No speculation last week, and no wrap-up this week. This is my promise to you.
I don't get wound up about stuff like that, for a couple of reasons. First, I live in the suburbs and don't work Downtown anymore. You can saw the Golden Triangle off at Grant Street and tow the whole thing down the Ohio without disrupting my day.
I also figured that, like any highly anticipated blockbuster, it couldn't possibly live up to the hype. True, the media had us convinced the city would be sacked and burned by bearded barbarians in horned helmets screaming "WHAT'S IN YOUR WALLET?", but I suspected that unruly out-of-towners who got too violent in some of the neighborhoods risked being summarily dealt with by territorial locals before the nice riot police could rescue them.
You wanna break a window, tough guy? You should see what we do to our own furniture when the Steelers get another Super Bowl ring. I'm no fan of mortgage scams, but bust up my branch with the cute teller and you win a seat on the next flaming couch.
I still don't understand, by the way, how spreading $50,000 worth of property damage out among several huge corporations is going to make a more just society, but some of us lack the instinct for compassionate vandalism.
If I had that instinct, I'd go after the Snuggie pushers. These hucksters are making money -- obscene pots of money; more money than you lost last year -- by selling a fleece bathrobe and convincing folks it's different because you wear it backward.
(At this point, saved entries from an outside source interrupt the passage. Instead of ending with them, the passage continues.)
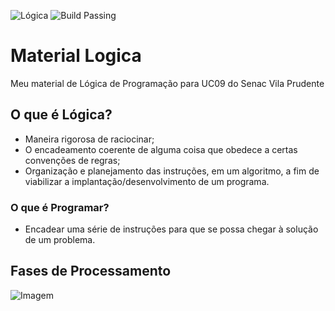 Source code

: ![Lógica](https://img.shields.io/badge/L%C3%B3gica-1.0-yellow)
![Build Passing](https://img.shields.io/badge/build-passing-yellow)

# Material Logica
Meu material de Lógica de Programação para UC09 do Senac Vila Prudente 

## O que é Lógica?

- Maneira rigorosa de raciocinar;
- O encadeamento coerente de alguma coisa que obedece a certas convenções de regras;
- Organização e planejamento das instruções, em um algoritmo, a fim de viabilizar a implantação/desenvolvimento de um programa.

### O que é Programar?

- Encadear uma série de instruções para que se possa chegar à solução de um problema.

## Fases de Processamento 

![Imagem](https://user-images.githubusercontent.com/65987332/84964066-7f69ed00-b0e1-11ea-9305-f3d2fc23b108.JPG)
And it doesn't tie, because you can't get up and walk around in it anyway. You have to be chronically sedentary to think this is even a remotely good idea. Hey, I'll put this staticky fleece robe on my front; it doesn't cover my butt, but that won't get cold because it's embedded in the sofa.
The Snuggie is so successful, you can now buy one for your dog. It doesn't look that silly on little dogs, because nothing you put on a little dog makes it look much sillier than it does already, but you could probably get a sweet, elderly golden retriever to maul you if you made it wear one of these things.
Envious? You bet. It's one thing to be annoyed that somebody marketed something you thought might be a good idea. It's a new kind of torture to realize somebody is lounging in a swimming pool of champagne because of an idea you wouldn't even think was good after four beers and a blow to the head.
If they're smart, the Hollywood-on-the-Mon movie people got permits to fan out through the city while it was locked down to shoot B-roll of eerily deserted streets and bridges, columns of armored and helmeted cops, Humvees and boarded-up buildings. Why go to the trouble and expense six months or a year from now to block off a chunk of town on a Sunday afternoon to make it look deserted for a zombie or plague movie?
My favorite picture to come out of all the brouhaha last week was one that really captured the enduring spirit of Pittsburgh. In the foreground, a crowd is milling. One guy has an official G-20 credential around his neck; another guy has a bandanna tied around his face. In the background is a building with a boarded-up window. Hanging from it is a banner with a huge spray-painted message:
LET'S GO PENS!
So much for the elephant in our living room. That trunk looks more like a beak to me.